Task directions: Given the records below, would you repeat exactly the lines that begin at the one containing "- 🔭 I’m currently working on Web Development" and end at the one containing "From [Tejas Sharma](https://github.com/tejas09012002)", inclusive?

Input material:
_ _ _ _

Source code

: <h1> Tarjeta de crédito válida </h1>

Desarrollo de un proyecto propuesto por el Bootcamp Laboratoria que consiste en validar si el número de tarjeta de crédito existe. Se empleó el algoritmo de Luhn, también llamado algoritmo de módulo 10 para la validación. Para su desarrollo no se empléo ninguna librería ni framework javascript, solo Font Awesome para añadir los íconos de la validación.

_ _ _ _

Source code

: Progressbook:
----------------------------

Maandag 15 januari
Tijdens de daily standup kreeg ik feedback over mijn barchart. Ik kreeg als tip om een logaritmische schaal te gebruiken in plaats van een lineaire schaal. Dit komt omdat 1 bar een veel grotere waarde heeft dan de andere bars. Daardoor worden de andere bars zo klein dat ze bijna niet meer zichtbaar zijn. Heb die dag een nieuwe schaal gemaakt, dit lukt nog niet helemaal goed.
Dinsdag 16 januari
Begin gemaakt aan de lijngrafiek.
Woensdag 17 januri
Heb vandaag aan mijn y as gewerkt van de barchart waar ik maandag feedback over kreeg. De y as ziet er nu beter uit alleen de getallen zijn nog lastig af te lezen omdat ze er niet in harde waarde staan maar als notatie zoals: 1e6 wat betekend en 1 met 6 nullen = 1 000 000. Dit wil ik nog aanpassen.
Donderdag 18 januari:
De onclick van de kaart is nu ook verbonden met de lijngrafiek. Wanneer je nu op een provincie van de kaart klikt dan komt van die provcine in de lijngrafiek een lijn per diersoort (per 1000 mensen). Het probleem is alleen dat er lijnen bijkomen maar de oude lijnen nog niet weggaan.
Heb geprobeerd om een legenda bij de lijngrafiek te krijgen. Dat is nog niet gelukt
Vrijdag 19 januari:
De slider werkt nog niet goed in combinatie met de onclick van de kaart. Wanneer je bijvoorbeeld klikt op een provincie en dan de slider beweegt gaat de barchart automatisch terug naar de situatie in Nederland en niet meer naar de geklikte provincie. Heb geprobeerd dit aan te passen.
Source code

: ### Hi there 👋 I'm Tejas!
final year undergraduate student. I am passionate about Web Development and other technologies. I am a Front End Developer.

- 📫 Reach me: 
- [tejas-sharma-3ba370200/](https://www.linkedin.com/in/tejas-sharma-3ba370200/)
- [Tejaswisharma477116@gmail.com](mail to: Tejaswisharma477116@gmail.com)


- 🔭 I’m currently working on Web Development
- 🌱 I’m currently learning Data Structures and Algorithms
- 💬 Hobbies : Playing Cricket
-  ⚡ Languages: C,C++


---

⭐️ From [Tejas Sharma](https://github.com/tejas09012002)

_ _ _ _

Response for this exercise:
- 🔭 I’m currently working on Web Development
- 🌱 I’m currently learning Data Structures and Algorithms
- 💬 Hobbies : Playing Cricket
-  ⚡ Languages: C,C++


---

⭐️ From [Tejas Sharma](https://github.com/tejas09012002)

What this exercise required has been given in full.